Comparative Evaluation of Ibrutinib in Treatment of Chronic Lymphocytic Leukemia Using Simulation Modeling

Background

Treatment options for chronic lymphocytic leukemia (CLL) patients who received prior therapy are limited, especially for patients in high risk categories, such as del 17p; new therapies are urgently needed. In the Phase III RESONATE (Byrd, 2014), single agent ibrutinib, an oral, once-a-day, first-in-class covalent Bruton's tyrosine kinase inhibitor, was associated with improved progression-free survival (PFS, HR=0.215), overall survival (OS, HR=0.387) and overall response rate (ORR, 63% vs. 4%) compared with ofatumumab alone. Here we assessed the availability and comparability of clinical data for key therapies used in pre-treated CLL patients with ibrutinib and project long-term outcomes of ibrutinib for comparable studies using a simulation model.

Methods

A systematic literature review (SLR) identified relapsed or refractory CLL clinical trials on the following regimens: bendamustine ± rituximab (BR), fludarabine + cyclophosphamide + rituximab (FCR), ofatumumab, idelalisib + rituximab (IR), and rituximab. Patient populations and outcomes (ORR, PFS, and OS) were compared. A health state model was then developed to simulate long-term PFS and OS, comparing other therapies with ibrutinib. The model simulated treatment of a cohort of patients with pre-treated CLL until death or until disease progression, at which point they were simulated to receive subsequent treatment or best supportive care. Available Kaplan-Meier data were used to estimate longer-term projections of PFS and OS of comparable trials.

Results

The SLR identified few (n=36) relevant trials, only 4 of which were RCTs; comparison to ibrutinib through a common comparator was not possible. Pivotal trials was identified for each therapy based on the comparability to the RESONATE population, largest sample size and greatest amount of data reported. Selected trials (Table) showed significant heterogeneity between study populations, including variations in adverse cytogenetics (e.g. del 17p, del 11q), treatment line, and other characteristics (e.g. bulky disease) which have important ramifications on health outcomes. Three trials were excluded from simulation modeling: Robak (FCR) and LeBlond (BR) consisted of less heavily pre-treated patients than RESONATE; Furman et al. 2014 (rituximab and idelalisib+rituximab), enrolled a similar population to RESONATE aside from 17 p del, however, long-term safety and efficacy outcomes are limited due to the short follow-up in the idelalisib trial. Simulation over a 10 year horizon resulted in prolonged estimated mean OS for ibrutinib compared to ofatumumab (66 months versus 39 months). Despite the ibrutinib patients consisting of more heavily pre-treated, worse adverse cytogenetics and high risk features than those included in the BR and FCR studies, naïve comparison of long-term OS was projected to be 26 months and 8 months longer with ibrutinib respectively.

Conclusion

Comparisons of outcomes across trials are inherently limited by differences in populations, trial designs, and measurements.
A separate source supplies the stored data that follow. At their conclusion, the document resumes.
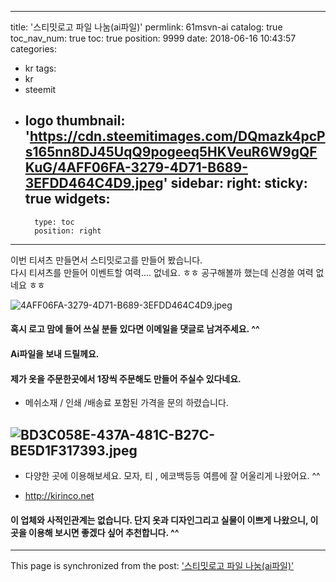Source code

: 
---
title: '스티밋로고 파일 나눔(ai파일)'
permlink: 61msvn-ai
catalog: true
toc_nav_num: true
toc: true
position: 9999
date: 2018-06-16 10:43:57
categories:
- kr
tags:
- kr
- steemit
- logo
thumbnail: 'https://cdn.steemitimages.com/DQmazk4pcPs165nn8DJ45UqQ9pogeeq5HKVeuR6W9gQFKuG/4AFF06FA-3279-4D71-B689-3EFDD464C4D9.jpeg'
sidebar:
    right:
        sticky: true
widgets:
    -
        type: toc
        position: right
---


이번 티셔츠 만들면서 스티밋로고를 만들어 봤습니다.  
다시 티셔츠를 만들어 이벤트할 여력.... 없네요. ㅎㅎ
공구해볼까 했는데 신경쓸 여력 없네요 ㅎㅎ

![4AFF06FA-3279-4D71-B689-3EFDD464C4D9.jpeg](https://cdn.steemitimages.com/DQmazk4pcPs165nn8DJ45UqQ9pogeeq5HKVeuR6W9gQFKuG/4AFF06FA-3279-4D71-B689-3EFDD464C4D9.jpeg)
#### 혹시 로고 맘에 들어 쓰실 분들 있다면 이메일을 댓글로 남겨주세요. ^^
#### Ai파일을 보내 드릴께요. 
#### 제가 옷을 주문한곳에서 1장씩 주문해도 만들어 주실수 있다네요. 

- 메쉬소재 / 인쇄 /배송료 포함된 가격을 문의 하렸습니다. 

![BD3C058E-437A-481C-B27C-BE5D1F317393.jpeg](https://cdn.steemitimages.com/DQmPwwywiBKfvT6hf7jHTRAhk4u9ih1S1HM2qnUTF8qmyD1/BD3C058E-437A-481C-B27C-BE5D1F317393.jpeg)
- 
- 다양한 곳에 이용해보세요.  모자, 티 , 에코백등등 
여름에 잘 어울리게 나왔어요. ^^

- http://kirinco.net 
#### 이 업체와 사적인관계는 없습니다.  단지 옷과 디자인그리고 실물이 이쁘게 나왔으니, 이곳을 이용해 보시면 좋겠다 싶어 추천합니다. ^^

- - -

This page is synchronized from the post: ['스티밋로고 파일 나눔(ai파일)'](https://steemit.com/@kingbit/61msvn-ai)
In this limited, naïve comparison of high risk CLL patients, ibrutinib is reasonably expected to provide incremental OS over BR and FCR in the pre-treated CLL setting, even when considering the RESONATE patient population included more heavily pre-treated patients and those with worse cytogenetics. The most rigorous comparison, using comparative data from a head-to-head trial, indicated that ibrutinib significantly prolonged PFS and OS compared to ofatumumab, which has established activity in hard-to-treat patients.